### Records supplied

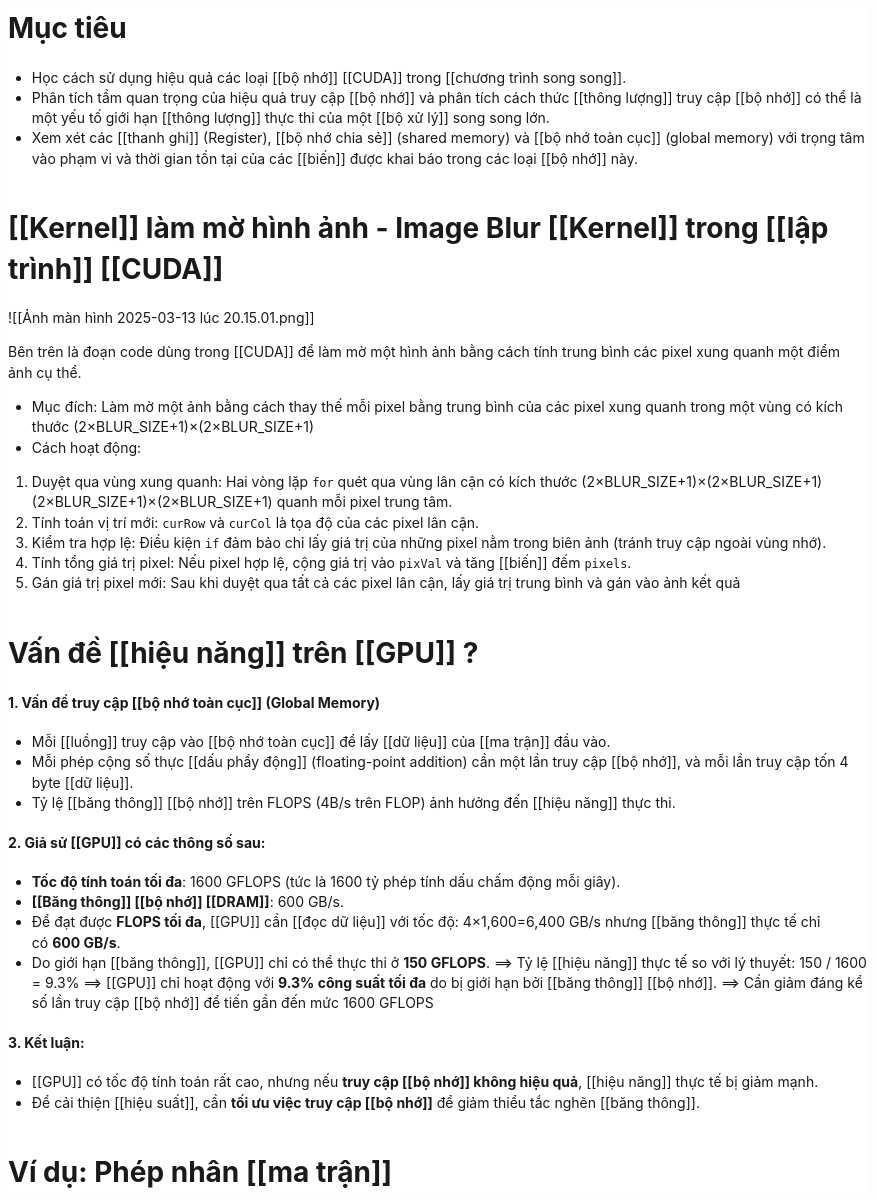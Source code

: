 # Mục tiêu
- Học cách sử dụng hiệu quả các loại [[bộ nhớ]] [[CUDA]] trong [[chương trình song song]].
- Phân tích tầm quan trọng của hiệu quả truy cập [[bộ nhớ]] và phân tích cách thức [[thông lượng]] truy cập [[bộ nhớ]] có thể là một yếu tố giới hạn [[thông lượng]] thực thi của một [[bộ xử lý]] song song lớn. 
- Xem xét các [[thanh ghi]] (Register), [[bộ nhớ chia sẻ]] (shared memory) và [[bộ nhớ toàn cục]] (global memory) với trọng tâm vào phạm vi và thời gian tồn tại của các [[biến]] được khai báo trong các loại [[bộ nhớ]] này. 
# [[Kernel]] làm mờ hình ảnh - Image Blur [[Kernel]] trong [[lập trình]] [[CUDA]]
   
![[Ảnh màn hình 2025-03-13 lúc 20.15.01.png]]

Bên trên là đoạn code dùng trong [[CUDA]] để làm mờ một hình ảnh bằng cách tính trung bình các pixel xung quanh một điểm ảnh cụ thể. 
- Mục đích: Làm mờ một ảnh bằng cách thay thế mỗi pixel bằng trung bình của các pixel xung quanh trong một vùng có kích thước (2×BLUR_SIZE+1)×(2×BLUR_SIZE+1) 
- Cách hoạt động: 
1. Duyệt qua vùng xung quanh: 
   Hai vòng lặp `for` quét qua vùng lân cận có kích thước (2×BLUR_SIZE+1)×(2×BLUR_SIZE+1)(2×BLUR_SIZE+1)×(2×BLUR_SIZE+1) quanh mỗi pixel trung tâm.
2. Tính toán vị trí mới: 
   `curRow` và `curCol` là tọa độ của các pixel lân cận.
3. Kiểm tra hợp lệ: 
   Điều kiện `if` đảm bảo chỉ lấy giá trị của những pixel nằm trong biên ảnh (tránh truy cập ngoài vùng nhớ).
4. Tính tổng giá trị pixel: 
   Nếu pixel hợp lệ, cộng giá trị vào `pixVal` và tăng [[biến]] đếm `pixels`.
5. Gán giá trị pixel mới: 
   Sau khi duyệt qua tất cả các pixel lân cận, lấy giá trị trung bình và gán vào ảnh kết quả
# Vấn đề [[hiệu năng]] trên [[GPU]] ? 
#### 1. Vấn đề truy cập [[bộ nhớ toàn cục]] (Global Memory)
   - Mỗi [[luồng]] truy cập vào [[bộ nhớ toàn cục]] để lấy [[dữ liệu]] của [[ma trận]] đầu vào. 
   - Mỗi phép cộng số thực [[dấu phẩy động]] (floating-point addition) cần một lần truy cập [[bộ nhớ]], và mỗi lần truy cập tốn 4 byte [[dữ liệu]].
   - Tỷ lệ [[băng thông]] [[bộ nhớ]] trên FLOPS (4B/s trên FLOP) ảnh hưởng đến [[hiệu năng]] thực thi. 
#### 2. Giả sử [[GPU]] có các thông số sau: 
   - **Tốc độ tính toán tối đa**: 1600 GFLOPS (tức là 1600 tỷ phép tính dấu chấm động mỗi giây).
   - **[[Băng thông]] [[bộ nhớ]] [[DRAM]]**: 600 GB/s.
   - Để đạt được **FLOPS tối đa**, [[GPU]] cần [[đọc dữ liệu]] với tốc độ:  4×1,600=6,400 GB/s nhưng [[băng thông]] thực tế chỉ có **600 GB/s**.
   - Do giới hạn [[băng thông]], [[GPU]] chỉ có thể thực thi ở **150 GFLOPS**.
   ==> Tỷ lệ [[hiệu năng]] thực tế so với lý thuyết: 150 / 1600 = 9.3%
   ==> [[GPU]] chỉ hoạt động với **9.3% công suất tối đa** do bị giới hạn bởi [[băng thông]] [[bộ nhớ]].
   ==> Cần giảm đáng kể số lần truy cập [[bộ nhớ]] để tiến gần đến mức 1600 GFLOPS
#### 3. Kết luận: 
   - [[GPU]] có tốc độ tính toán rất cao, nhưng nếu **truy cập [[bộ nhớ]] không hiệu quả**, [[hiệu năng]] thực tế bị giảm mạnh.
   - Để cải thiện [[hiệu suất]], cần **tối ưu việc truy cập [[bộ nhớ]]** để giảm thiểu tắc nghẽn [[băng thông]].
# Ví dụ: Phép nhân [[ma trận]]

### What is being asked
Pick out and copy the lines of the material that include the word "xung".

### Output of the task
Bên trên là đoạn code dùng trong [[CUDA]] để làm mờ một hình ảnh bằng cách tính trung bình các pixel xung quanh một điểm ảnh cụ thể. 
- Mục đích: Làm mờ một ảnh bằng cách thay thế mỗi pixel bằng trung bình của các pixel xung quanh trong một vùng có kích thước (2×BLUR_SIZE+1)×(2×BLUR_SIZE+1) 
1. Duyệt qua vùng xung quanh: 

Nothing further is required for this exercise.